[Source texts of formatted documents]
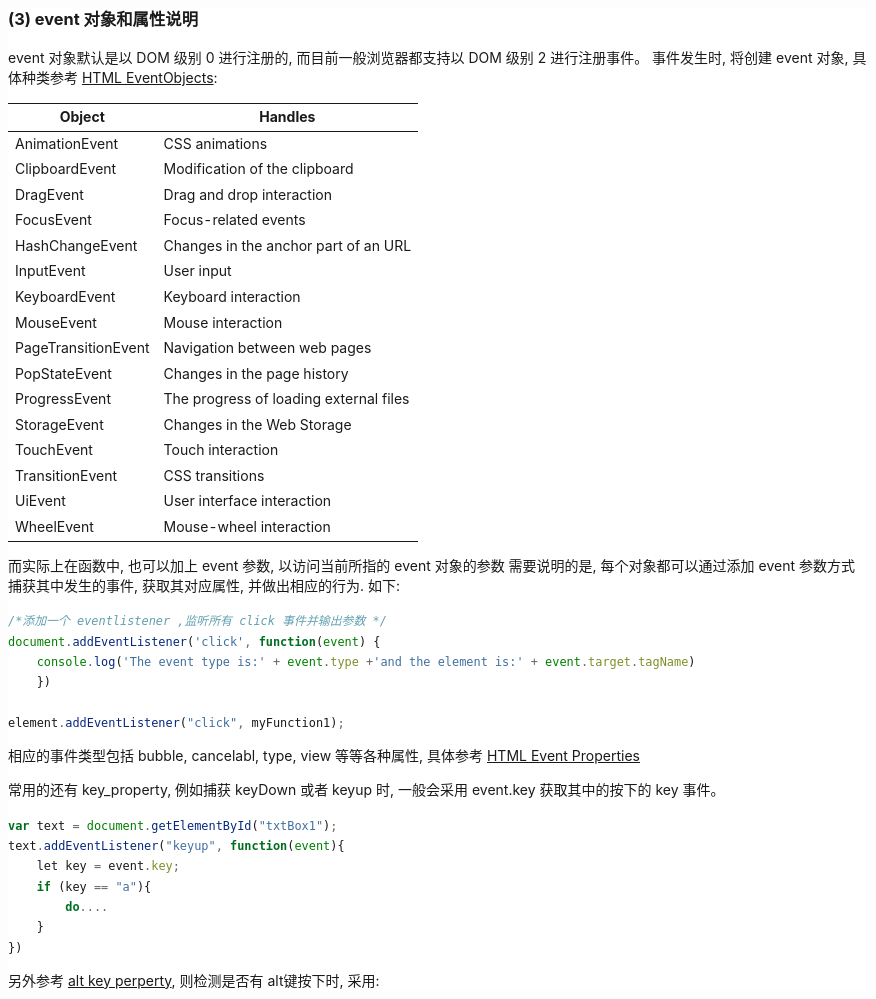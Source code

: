 ### (3) event 对象和属性说明
event 对象默认是以 DOM 级别 0 进行注册的, 而目前一般浏览器都支持以 DOM 级别 2 进行注册事件。
事件发生时, 将创建 event 对象, 具体种类参考 [HTML EventObjects](https://www.w3schools.com/jsrEF/obj_events.asp):

| Object              | Handles                                |
|---------------------|----------------------------------------|
| AnimationEvent      | CSS animations                         |
| ClipboardEvent      | Modification of the clipboard          |
| DragEvent           | Drag and drop interaction              |
| FocusEvent          | Focus-related events                   |
| HashChangeEvent     | Changes in the anchor part of an URL   |
| InputEvent          | User input                             |
| KeyboardEvent       | Keyboard interaction                   |
| MouseEvent          | Mouse interaction                      |
| PageTransitionEvent | Navigation between web pages           |
| PopStateEvent       | Changes in the page history            |
| ProgressEvent       | The progress of loading external files |
| StorageEvent        | Changes in the Web Storage             |
| TouchEvent          | Touch interaction                      |
| TransitionEvent     | CSS transitions                        |
| UiEvent             | User interface interaction             |
| WheelEvent          | Mouse-wheel interaction                |
而实际上在函数中, 也可以加上 event 参数, 以访问当前所指的 event 对象的参数
需要说明的是, 每个对象都可以通过添加 event 参数方式捕获其中发生的事件, 获取其对应属性, 并做出相应的行为. 如下:
```js
/*添加一个 eventlistener ,监听所有 click 事件并输出参数 */
document.addEventListener('click', function(event) {
    console.log('The event type is:' + event.type +'and the element is:' + event.target.tagName)
    })

element.addEventListener("click", myFunction1);
```
相应的事件类型包括 bubble, cancelabl, type, view 等等各种属性, 具体参考 [HTML Event Properties](https://www.w3schools.com/jsref/dom_obj_event_prop.asp) 

常用的还有 key_property, 例如捕获 keyDown 或者 keyup 时, 一般会采用 event.key 获取其中的按下的 key 事件。
```js
var text = document.getElementById("txtBox1");
text.addEventListener("keyup", function(event){
	let key = event.key;
	if (key == "a"){
		do....
	}
})
```
另外参考 [alt key perperty](https://www.w3schools.com/jsref/event_key_altkey.asp), 则检测是否有 alt键按下时, 采用:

What you need to do: Whenever the word "interaction" occurs in a line of the records, that line counts once; state the total alone.

Response box: 6